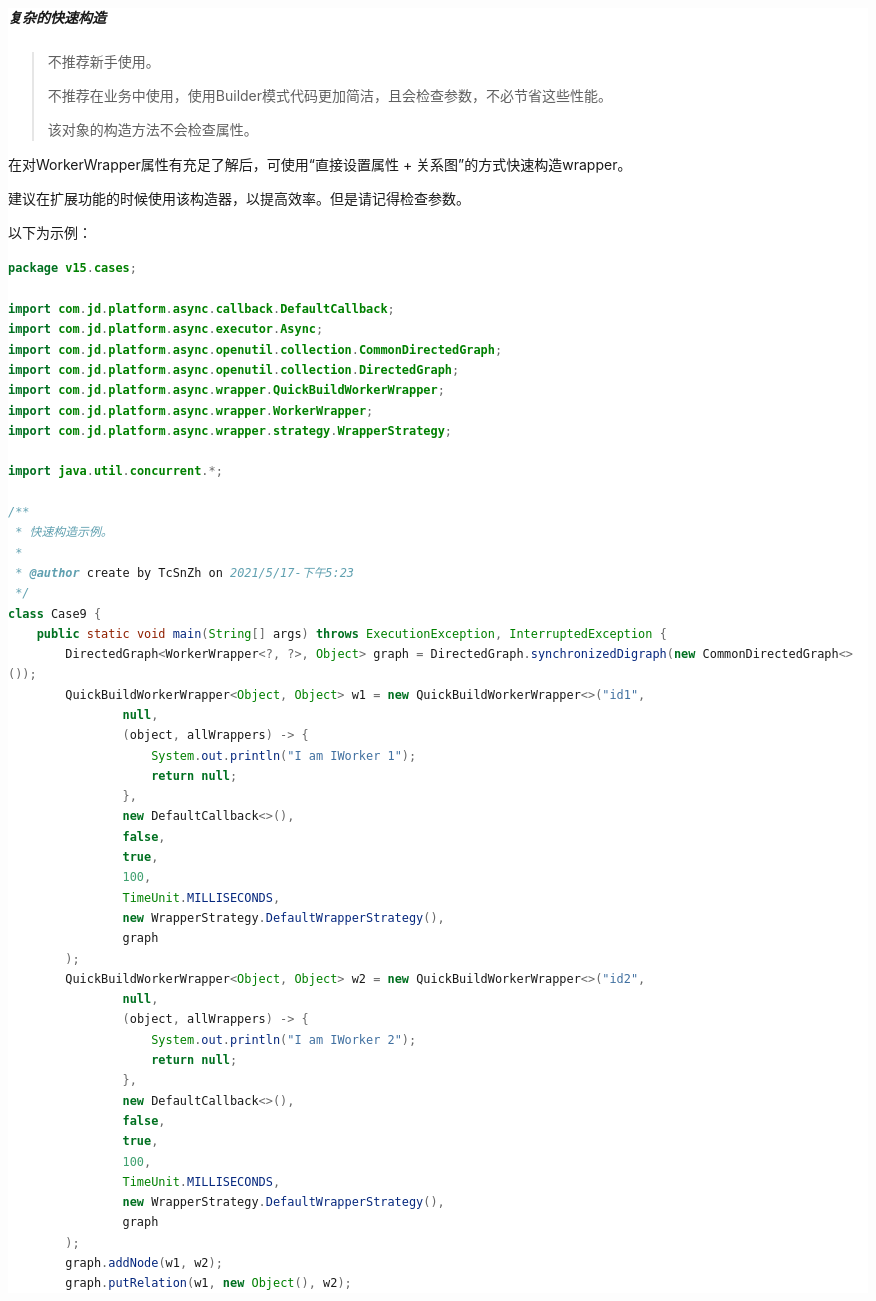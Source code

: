 ##### 复杂的快速构造

> 不推荐新手使用。
>
> 不推荐在业务中使用，使用Builder模式代码更加简洁，且会检查参数，不必节省这些性能。
>
> 该对象的构造方法不会检查属性。

在对WorkerWrapper属性有充足了解后，可使用“直接设置属性 + 关系图”的方式快速构造wrapper。

建议在扩展功能的时候使用该构造器，以提高效率。但是请记得检查参数。

以下为示例：

```java
package v15.cases;

import com.jd.platform.async.callback.DefaultCallback;
import com.jd.platform.async.executor.Async;
import com.jd.platform.async.openutil.collection.CommonDirectedGraph;
import com.jd.platform.async.openutil.collection.DirectedGraph;
import com.jd.platform.async.wrapper.QuickBuildWorkerWrapper;
import com.jd.platform.async.wrapper.WorkerWrapper;
import com.jd.platform.async.wrapper.strategy.WrapperStrategy;

import java.util.concurrent.*;

/**
 * 快速构造示例。
 *
 * @author create by TcSnZh on 2021/5/17-下午5:23
 */
class Case9 {
    public static void main(String[] args) throws ExecutionException, InterruptedException {
        DirectedGraph<WorkerWrapper<?, ?>, Object> graph = DirectedGraph.synchronizedDigraph(new CommonDirectedGraph<>());
        QuickBuildWorkerWrapper<Object, Object> w1 = new QuickBuildWorkerWrapper<>("id1",
                null,
                (object, allWrappers) -> {
                    System.out.println("I am IWorker 1");
                    return null;
                },
                new DefaultCallback<>(),
                false,
                true,
                100,
                TimeUnit.MILLISECONDS,
                new WrapperStrategy.DefaultWrapperStrategy(),
                graph
        );
        QuickBuildWorkerWrapper<Object, Object> w2 = new QuickBuildWorkerWrapper<>("id2",
                null,
                (object, allWrappers) -> {
                    System.out.println("I am IWorker 2");
                    return null;
                },
                new DefaultCallback<>(),
                false,
                true,
                100,
                TimeUnit.MILLISECONDS,
                new WrapperStrategy.DefaultWrapperStrategy(),
                graph
        );
        graph.addNode(w1, w2);
        graph.putRelation(w1, new Object(), w2);
```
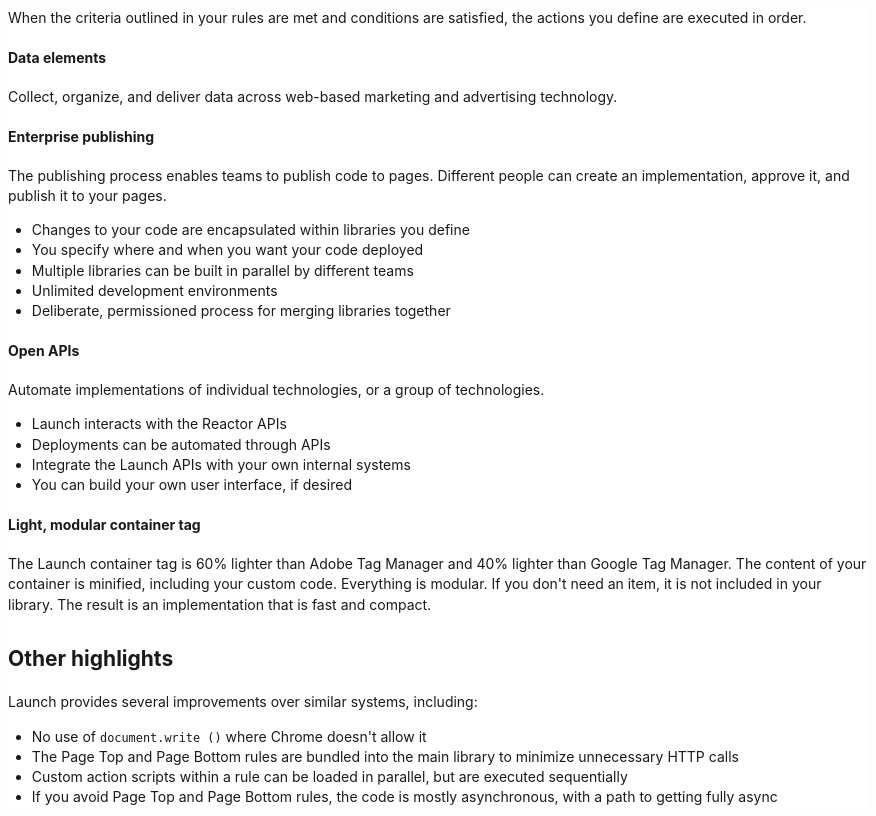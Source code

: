 When the criteria outlined in your rules are met and conditions are satisfied, the actions you define are executed in order.

#### Data elements

Collect, organize, and deliver data across web-based marketing and advertising technology.

#### Enterprise publishing

The publishing process enables teams to publish code to pages. Different people can create an implementation, approve it, and publish it to your pages.

* Changes to your code are encapsulated within libraries you define ​
* You specify where and when you want your code deployed ​
* Multiple libraries can be built in parallel by different teams ​
* Unlimited development environments ​
* Deliberate, permissioned process for merging libraries together ​

#### Open APIs

Automate implementations of individual technologies, or a group of technologies.

* Launch interacts with the Reactor APIs ​
* Deployments can be automated through APIs ​
* Integrate the Launch APIs with your own internal systems ​
* You can build your own user interface, if desired ​

#### Light, modular container tag

The Launch container tag is 60% lighter than Adobe Tag Manager and 40% lighter than Google Tag Manager. The content of your container is minified, including your custom code. Everything is modular. If you don't need an item, it is not included in your library. The result is an implementation that is fast and compact.

## Other highlights

Launch provides several improvements over similar systems, including:

* No use of `document.write ()` where Chrome doesn't allow it ​
* The Page Top and Page Bottom rules are bundled into the main library to minimize unnecessary HTTP calls ​ ​
* Custom action scripts within a rule can be loaded in parallel, but are executed sequentially ​
* If you avoid Page Top and Page Bottom rules, the code is mostly asynchronous, with a path to getting fully async ​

__EXERCISE INSTRUCTIONS__
All of the preceding material should be output verbatim, with the pictures excluded.

__EXERCISE ANSWER__
Source code

: ##### 复杂的快速构造

> 不推荐新手使用。
>
> 不推荐在业务中使用，使用Builder模式代码更加简洁，且会检查参数，不必节省这些性能。
>
> 该对象的构造方法不会检查属性。

在对WorkerWrapper属性有充足了解后，可使用“直接设置属性 + 关系图”的方式快速构造wrapper。

建议在扩展功能的时候使用该构造器，以提高效率。但是请记得检查参数。

以下为示例：

```java
package v15.cases;

import com.jd.platform.async.callback.DefaultCallback;
import com.jd.platform.async.executor.Async;
import com.jd.platform.async.openutil.collection.CommonDirectedGraph;
import com.jd.platform.async.openutil.collection.DirectedGraph;
import com.jd.platform.async.wrapper.QuickBuildWorkerWrapper;
import com.jd.platform.async.wrapper.WorkerWrapper;
import com.jd.platform.async.wrapper.strategy.WrapperStrategy;

import java.util.concurrent.*;

/**
 * 快速构造示例。
 *
 * @author create by TcSnZh on 2021/5/17-下午5:23
 */
class Case9 {
    public static void main(String[] args) throws ExecutionException, InterruptedException {
        DirectedGraph<WorkerWrapper<?, ?>, Object> graph = DirectedGraph.synchronizedDigraph(new CommonDirectedGraph<>());
        QuickBuildWorkerWrapper<Object, Object> w1 = new QuickBuildWorkerWrapper<>("id1",
                null,
                (object, allWrappers) -> {
                    System.out.println("I am IWorker 1");
                    return null;
                },
                new DefaultCallback<>(),
                false,
                true,
                100,
                TimeUnit.MILLISECONDS,
                new WrapperStrategy.DefaultWrapperStrategy(),
                graph
        );
        QuickBuildWorkerWrapper<Object, Object> w2 = new QuickBuildWorkerWrapper<>("id2",
                null,
                (object, allWrappers) -> {
                    System.out.println("I am IWorker 2");
                    return null;
                },
                new DefaultCallback<>(),
                false,
                true,
                100,
                TimeUnit.MILLISECONDS,
                new WrapperStrategy.DefaultWrapperStrategy(),
                graph
        );
        graph.addNode(w1, w2);
        graph.putRelation(w1, new Object(), w2);
```
Source code

: When the criteria outlined in your rules are met and conditions are satisfied, the actions you define are executed in order.

#### Data elements

Collect, organize, and deliver data across web-based marketing and advertising technology.

#### Enterprise publishing

The publishing process enables teams to publish code to pages. Different people can create an implementation, approve it, and publish it to your pages.

* Changes to your code are encapsulated within libraries you define ​
* You specify where and when you want your code deployed ​
* Multiple libraries can be built in parallel by different teams ​
* Unlimited development environments ​
* Deliberate, permissioned process for merging libraries together ​

#### Open APIs

Automate implementations of individual technologies, or a group of technologies.

* Launch interacts with the Reactor APIs ​
* Deployments can be automated through APIs ​
* Integrate the Launch APIs with your own internal systems ​
* You can build your own user interface, if desired ​

#### Light, modular container tag

The Launch container tag is 60% lighter than Adobe Tag Manager and 40% lighter than Google Tag Manager. The content of your container is minified, including your custom code. Everything is modular. If you don't need an item, it is not included in your library. The result is an implementation that is fast and compact.

## Other highlights

Launch provides several improvements over similar systems, including:

* No use of `document.write ()` where Chrome doesn't allow it ​
* The Page Top and Page Bottom rules are bundled into the main library to minimize unnecessary HTTP calls ​ ​
* Custom action scripts within a rule can be loaded in parallel, but are executed sequentially ​
* If you avoid Page Top and Page Bottom rules, the code is mostly asynchronous, with a path to getting fully async ​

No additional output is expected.